Digital Literacy

Like information literacy, digital literacy requires skills in locating and using information and in critical thinking. Beyond that, however, digital literacy involves knowing digital tools and using them in communicative, collaborative ways through social engagement. ALA’s Digital Literacy Task Force defines digital literacy as “the ability to use information and communication technologies to find, evaluate, create, and communicate information, requiring both cognitive and technical skills.”

  • ALSC Media Mentorship White Paper. “The paper explores the role of children’s librarians as mentors of digital media and calls on youth service librarians to support families in their intentional, appropriate and positive use of media.”
  • Among the digital literacy resources Public Library Association (PLA) promotes is Digital Learn. The site offers tools for self-guided learning, a network of individuals sharing ideas, best practices, and resources around digital literacy, and a searchable database of free computer training.
  • ALA Washington Office’s District Dispatch also has a collection of blog posts related to government policy and initiatives geared towards digital literacy at Digital Dispatch.
  • Libraries promote literacy and learning across the lifespan through providing access to materials geared to help people from all walks of life. Through the implementation of effective collection development policies, as well as classification and cataloging of library materials in accordance with descriptive standards such as Resource Description and Access, technical services and materials selection professionals ensure that patrons have access to quality resources that are relevant to their literacy needs.

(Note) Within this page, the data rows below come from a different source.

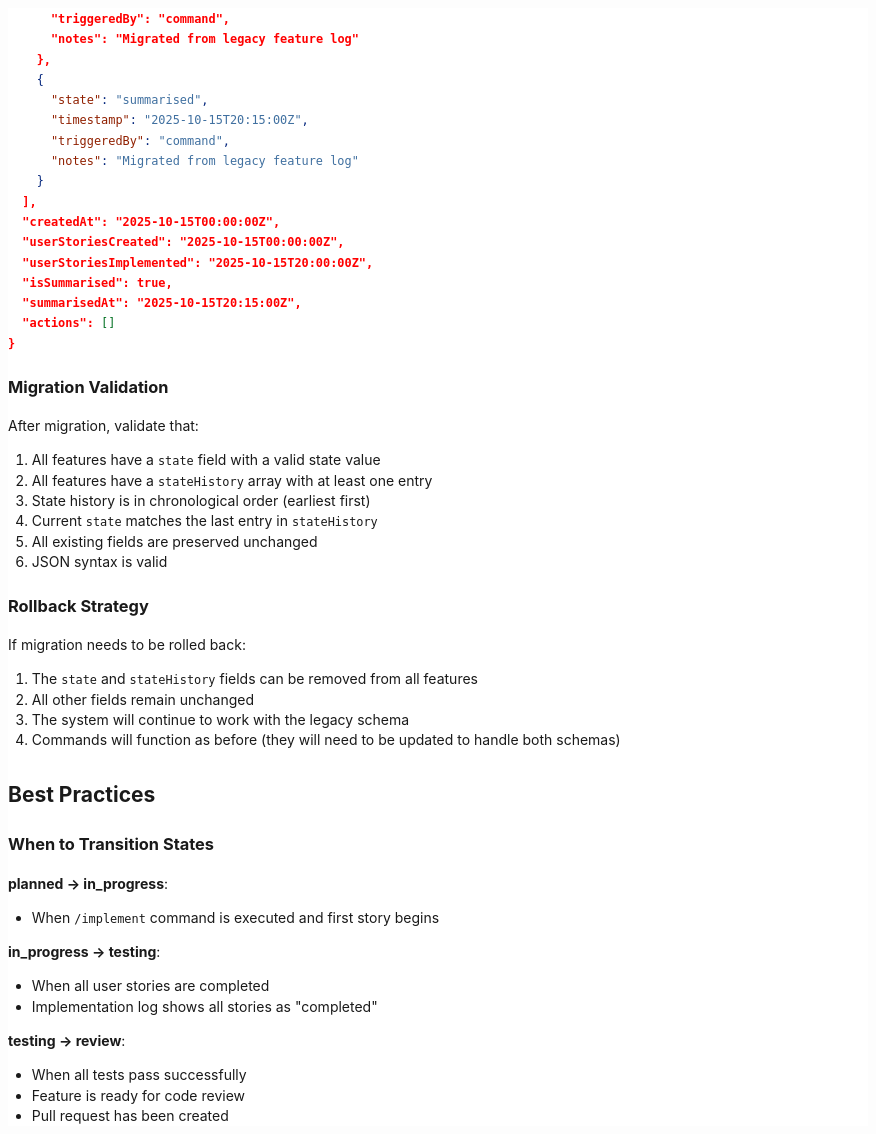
 ```json
      "triggeredBy": "command",
      "notes": "Migrated from legacy feature log"
    },
    {
      "state": "summarised",
      "timestamp": "2025-10-15T20:15:00Z",
      "triggeredBy": "command",
      "notes": "Migrated from legacy feature log"
    }
  ],
  "createdAt": "2025-10-15T00:00:00Z",
  "userStoriesCreated": "2025-10-15T00:00:00Z",
  "userStoriesImplemented": "2025-10-15T20:00:00Z",
  "isSummarised": true,
  "summarisedAt": "2025-10-15T20:15:00Z",
  "actions": []
}
```

### Migration Validation

After migration, validate that:

1. All features have a `state` field with a valid state value
2. All features have a `stateHistory` array with at least one entry
3. State history is in chronological order (earliest first)
4. Current `state` matches the last entry in `stateHistory`
5. All existing fields are preserved unchanged
6. JSON syntax is valid

### Rollback Strategy

If migration needs to be rolled back:

1. The `state` and `stateHistory` fields can be removed from all features
2. All other fields remain unchanged
3. The system will continue to work with the legacy schema
4. Commands will function as before (they will need to be updated to handle both schemas)

## Best Practices

### When to Transition States

**planned → in_progress**:
- When `/implement` command is executed and first story begins

**in_progress → testing**:
- When all user stories are completed
- Implementation log shows all stories as "completed"

**testing → review**:
- When all tests pass successfully
- Feature is ready for code review
- Pull request has been created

  • Since 1957, the Association for Library Collections & Technical Services (ALCTS) and its members have served as leaders in the areas of materials acquisition, identification, cataloging, classification, and preservation.
  • Through its Online Learning, ALCTS hosts a series of webinars and web courses that include digital literacy, such as on podcasts and the role that librarians can play. See the division’s YouTube channel for the complete archive of free webinars.